WHAT IS NEEDED:
Give back every record exactly as it reads.

(Saved data entries)
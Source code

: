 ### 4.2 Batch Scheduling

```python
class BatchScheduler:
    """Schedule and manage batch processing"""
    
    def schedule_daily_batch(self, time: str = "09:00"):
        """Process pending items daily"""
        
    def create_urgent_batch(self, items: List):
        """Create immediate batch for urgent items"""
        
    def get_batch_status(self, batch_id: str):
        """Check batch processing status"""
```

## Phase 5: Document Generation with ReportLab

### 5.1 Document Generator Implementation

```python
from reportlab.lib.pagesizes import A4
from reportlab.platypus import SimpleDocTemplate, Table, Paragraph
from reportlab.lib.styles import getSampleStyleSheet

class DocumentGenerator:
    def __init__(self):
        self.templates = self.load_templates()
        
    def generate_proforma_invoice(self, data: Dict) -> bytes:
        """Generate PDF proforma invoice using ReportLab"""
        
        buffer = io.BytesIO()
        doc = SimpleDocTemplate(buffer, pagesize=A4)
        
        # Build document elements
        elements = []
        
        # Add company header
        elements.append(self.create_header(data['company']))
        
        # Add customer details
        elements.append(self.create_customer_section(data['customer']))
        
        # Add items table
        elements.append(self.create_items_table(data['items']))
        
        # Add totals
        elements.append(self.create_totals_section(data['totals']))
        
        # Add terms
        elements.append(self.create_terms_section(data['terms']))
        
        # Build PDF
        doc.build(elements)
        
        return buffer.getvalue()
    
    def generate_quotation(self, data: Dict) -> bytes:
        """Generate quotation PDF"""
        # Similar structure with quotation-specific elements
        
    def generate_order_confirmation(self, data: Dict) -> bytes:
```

TASK RESULT:
Source code

: ### 4.2 Batch Scheduling

```python
class BatchScheduler:
    """Schedule and manage batch processing"""
    
    def schedule_daily_batch(self, time: str = "09:00"):
        """Process pending items daily"""
        
    def create_urgent_batch(self, items: List):
        """Create immediate batch for urgent items"""
        
    def get_batch_status(self, batch_id: str):
        """Check batch processing status"""
```

## Phase 5: Document Generation with ReportLab

### 5.1 Document Generator Implementation

```python
from reportlab.lib.pagesizes import A4
from reportlab.platypus import SimpleDocTemplate, Table, Paragraph
from reportlab.lib.styles import getSampleStyleSheet

class DocumentGenerator:
    def __init__(self):
        self.templates = self.load_templates()
        
    def generate_proforma_invoice(self, data: Dict) -> bytes:
        """Generate PDF proforma invoice using ReportLab"""
        
        buffer = io.BytesIO()
        doc = SimpleDocTemplate(buffer, pagesize=A4)
        
        # Build document elements
        elements = []
        
        # Add company header
        elements.append(self.create_header(data['company']))
        
        # Add customer details
        elements.append(self.create_customer_section(data['customer']))
        
        # Add items table
        elements.append(self.create_items_table(data['items']))
        
        # Add totals
        elements.append(self.create_totals_section(data['totals']))
        
        # Add terms
        elements.append(self.create_terms_section(data['terms']))
        
        # Build PDF
        doc.build(elements)
        
        return buffer.getvalue()
    
    def generate_quotation(self, data: Dict) -> bytes:
        """Generate quotation PDF"""
        # Similar structure with quotation-specific elements
        
    def generate_order_confirmation(self, data: Dict) -> bytes:
```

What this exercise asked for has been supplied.